Lady Bracknell. I would strongly advise you, Mr. Worthing, to try and acquire some relations as soon as possible, and to make a definite effort to produce at any rate one parent, of either sex, before the season is quite over.

Of course, that excerpt is rather confusing out of context, but it gives you an idea of the cleverness I’m talking about. The satiric story that Oscar Wilde crafts is the sort that makes you savor every word and chuckle at every comment. I was thrilled to work with such a magnificent piece of literature.

Furthermore, The Importance of Being Earnest is the first play I’ve participated in. After the performances in early March (we had a mere month and a half to pull it together), no one wanted to let it go. Naturally, we were all ecstatic when Susan told us we’d be taking the play to the Hollywood Fringe Festival in June. If you’re interested in seeing it, take a look here. I would love to meet you!

But back to the play…

Perhaps the most remarkable thing about the story is the attachment a reader has to all the characters. This rascally, ridiculous bunch become irresistibly endearing, despite their less admirable qualities: pride, arrogance, ignorance, etc. Though Wilde intended to criticize (with a smile!) the upper classes of 19th Century England, he did so in a way that does not make them seem blatantly terrible. I appreciated this acknowledgment that, well, not everybody can be all that bad. Algernon Moncrieff, in particular, is a silly, cocky man, but anyone who sees or reads the play will absolutely adore him. Here’s a peak at Algy’s fantastic silliness:

Cecily. I can’t understand how you are here at all. Uncle Jack won’t be back till Monday afternoon.
Algernon. That is a great disappointment. I am obliged to go up by the first train on Monday morning. I have a business appointment that I am anxious… to miss?
Cecily. Couldn’t you miss it anywhere but in London?
Algernon. No: the appointment is in London.
Cecily. Well, I know, of course, how important it is not to keep a business engagement, if one wants to retain any sense of the beauty of life, but still I think you had better wait till Uncle Jack arrives. I know he wants to speak to you about your emigrating.
Algernon. About my what?
Cecily. Your emigrating. He has gone up to buy your outfit.
Algernon. I certainly wouldn’t let Jack buy my outfit. He has no taste in neckties at all.
Cecily. I don’t think you will require neckties. Uncle Jack is sending you to Australia.
Algernon. Australia! I’d sooner die.
Cecily. Well, he said at dinner on Wednesday night, that you would have to choose between this world, the next world, and Australia.
Algernon. Oh, well! The accounts I have received of Australia and the next world, are not particularly encouraging. This world is good enough for me, cousin Cecily.
Cecily. Yes, but are you good enough for it?
Algernon. I’m afraid I’m not that.

Come to think of it, Cecily’s pretty cute in there, too. See what I mean? You just can’t get enough of them!
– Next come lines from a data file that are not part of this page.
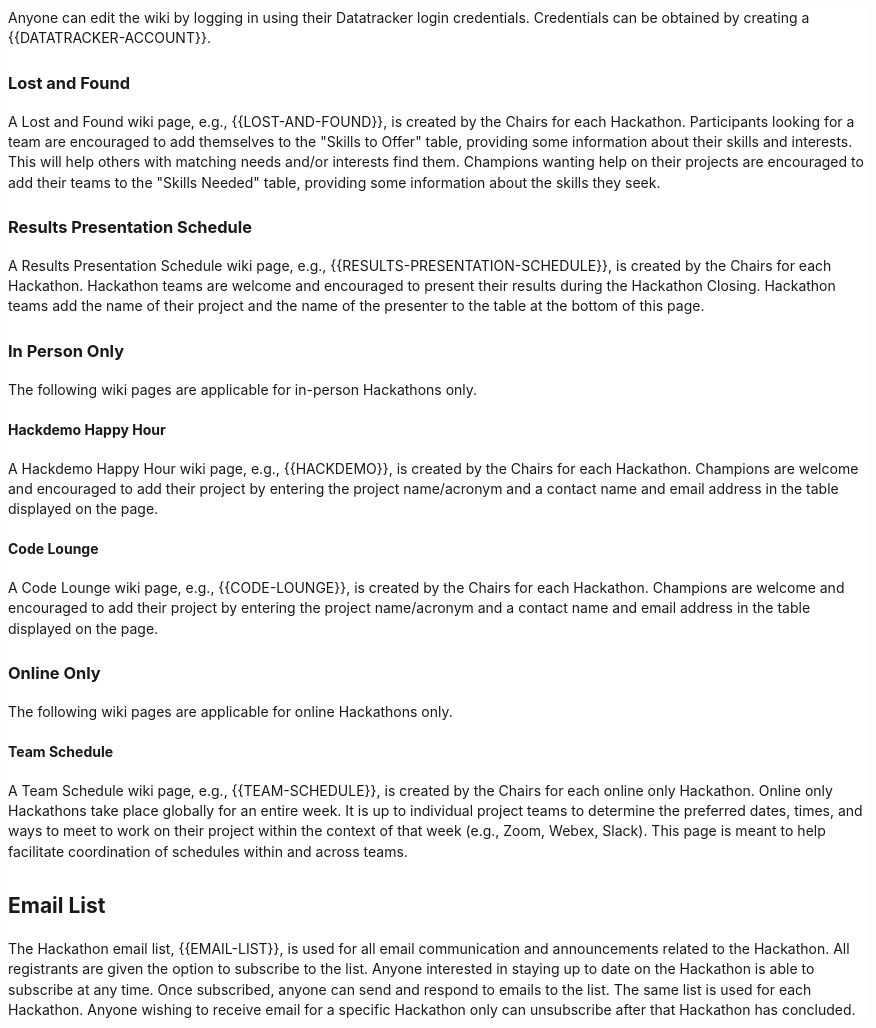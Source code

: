 Anyone can edit the wiki by logging in using their Datatracker login credentials. Credentials can be obtained by creating a {{DATATRACKER-ACCOUNT}}.

### Lost and Found

A Lost and Found wiki page, e.g., {{LOST-AND-FOUND}}, is created by the Chairs for each Hackathon. Participants looking for a team are encouraged to add themselves to the "Skills to Offer" table, providing some information about their skills and interests. This will help others with matching needs and/or interests find them. Champions wanting help on their projects are encouraged to add their teams to the "Skills Needed" table, providing some information about the skills they seek.

### Results Presentation Schedule

A Results Presentation Schedule wiki page, e.g., {{RESULTS-PRESENTATION-SCHEDULE}}, is created by the Chairs for each Hackathon. Hackathon teams are welcome and encouraged to present their results during the Hackathon Closing. Hackathon teams add the name of their project and the name of the presenter to the table at the bottom of this page.


### In Person Only

The following wiki pages are applicable for in-person Hackathons only.

#### Hackdemo Happy Hour

A Hackdemo Happy Hour wiki page, e.g., {{HACKDEMO}}, is created by the Chairs for each Hackathon. Champions are welcome and encouraged to add their project by entering the project name/acronym and a contact name and email address in the table displayed on the page.

#### Code Lounge

A Code Lounge wiki page, e.g., {{CODE-LOUNGE}}, is created by the Chairs for each Hackathon. Champions are welcome and encouraged to add their project by entering the project name/acronym and a contact name and email address in the table displayed on the page.

### Online Only

The following wiki pages are applicable for online Hackathons only.

#### Team Schedule

A Team Schedule wiki page, e.g., {{TEAM-SCHEDULE}}, is created by the Chairs for each online only Hackathon. Online only Hackathons take place globally for an entire week. It is up to individual project teams to determine the preferred dates, times, and ways to meet to work on their project within the context of that week (e.g., Zoom, Webex, Slack). This page is meant to help facilitate coordination of schedules within and across teams.

## Email List

The Hackathon email list, {{EMAIL-LIST}}, is used for all email communication and announcements related to the Hackathon. All registrants are given the option to subscribe to the list. Anyone interested in staying up to date on the Hackathon is able to subscribe at any time. Once subscribed, anyone can send and respond to emails to the list. The same list is used for each Hackathon. Anyone wishing to receive email for a specific Hackathon only can unsubscribe after that Hackathon has concluded.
I earnestly (lame joke) recommend reading The Importance of Being Earnest, whether you come to the show or not, because of its immense literary value. I can assure you that you will laugh on every page. However, seeing it performed (by Black Swan or in the movie) is a priceless experience. Wilde wrote the story for the stage, and it is only there that the characters truly become real. Participating in theatre has made me realize the potential stories have to come as close to reality as they can, and working with Black Swan has been the highlight of my last few months. We’re now working on Disney’s Mulan, a shocking change from Oscar Wilde, but still exciting and fun. Performances for Mulan will be June 1st, 2nd, 8th, and 9th.

I must reiterate: take the time to read this play. It takes less than a day, but it will amuse you for much longer.